While carbon and its extensive uses in various forms like nanotubes, graphene and buckyballs has been receiving scads of research and media time, another element, hydrogen, has made a consistent showing for its use as an alternative fuel. The promise of clean cars and long-lasting batteries has piqued the interest of our electric society. The two together have been shown to hold some incredible promise for powering all sorts of devices.

Carbon has also been threatening to dethrone silicon from some of its greatest conquests, such as the integrated circuit and the transistor. While many argue that carbon computers are years if not decades off, silicon may not be useless to electronics in the future either. Chinese researchers, led by Dapeng Cao, claim that the ultimate hydrogen storage mechanism for use in fuel cells may not be carbon nanotubes as previously thought, but rather silicon nanotubes.

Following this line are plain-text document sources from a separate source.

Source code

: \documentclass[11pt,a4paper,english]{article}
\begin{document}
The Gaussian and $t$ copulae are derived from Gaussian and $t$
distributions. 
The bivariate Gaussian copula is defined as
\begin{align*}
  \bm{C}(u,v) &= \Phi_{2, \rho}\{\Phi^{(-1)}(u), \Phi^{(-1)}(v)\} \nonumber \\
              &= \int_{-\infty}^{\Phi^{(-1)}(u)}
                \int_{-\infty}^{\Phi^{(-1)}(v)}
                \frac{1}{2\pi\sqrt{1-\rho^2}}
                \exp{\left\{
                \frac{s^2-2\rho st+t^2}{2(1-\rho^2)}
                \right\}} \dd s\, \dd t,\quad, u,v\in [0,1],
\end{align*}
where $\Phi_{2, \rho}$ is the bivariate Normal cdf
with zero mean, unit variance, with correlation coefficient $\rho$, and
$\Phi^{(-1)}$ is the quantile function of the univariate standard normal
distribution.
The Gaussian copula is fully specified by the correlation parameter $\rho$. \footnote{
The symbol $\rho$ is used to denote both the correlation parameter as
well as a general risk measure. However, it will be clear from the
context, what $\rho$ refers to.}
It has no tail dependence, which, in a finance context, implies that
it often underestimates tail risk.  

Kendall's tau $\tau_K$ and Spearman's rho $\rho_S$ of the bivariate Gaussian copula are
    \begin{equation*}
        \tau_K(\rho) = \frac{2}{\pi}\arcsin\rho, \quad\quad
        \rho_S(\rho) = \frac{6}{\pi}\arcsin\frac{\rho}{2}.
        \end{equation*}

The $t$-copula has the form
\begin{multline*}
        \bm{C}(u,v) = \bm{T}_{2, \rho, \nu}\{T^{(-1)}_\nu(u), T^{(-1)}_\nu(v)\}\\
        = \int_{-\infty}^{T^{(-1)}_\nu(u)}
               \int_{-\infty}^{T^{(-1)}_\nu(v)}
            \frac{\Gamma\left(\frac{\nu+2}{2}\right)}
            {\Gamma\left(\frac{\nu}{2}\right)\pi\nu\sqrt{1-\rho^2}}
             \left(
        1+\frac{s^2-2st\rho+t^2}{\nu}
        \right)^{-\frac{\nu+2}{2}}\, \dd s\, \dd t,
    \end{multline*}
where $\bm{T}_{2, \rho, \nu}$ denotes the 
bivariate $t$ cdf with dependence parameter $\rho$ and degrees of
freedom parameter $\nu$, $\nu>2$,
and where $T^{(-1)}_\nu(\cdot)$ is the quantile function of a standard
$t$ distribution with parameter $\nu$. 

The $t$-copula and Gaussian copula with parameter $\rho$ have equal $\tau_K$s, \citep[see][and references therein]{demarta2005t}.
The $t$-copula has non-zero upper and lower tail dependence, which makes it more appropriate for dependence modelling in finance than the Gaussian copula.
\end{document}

In their simulations, silicon nanotubes absorbed hydrogen molecules more efficiently than carbon under normal fuel cell operating conditions.

Cao's team's calculations are important because carbon-based nanotubes are falling short of the U.S. Department of Energy's hydrogen storage goals for fuel cells. The DoE is looking for something better and silicon may be it. The new calculations will ultimately help determine if silicon nanotubes can meet their expectations.

Though a hydrogen economy is likely still far into the future due to infrastructure costs, recent advances in fuel technology as well as hydrogen production are helping to keep research and development moving forward.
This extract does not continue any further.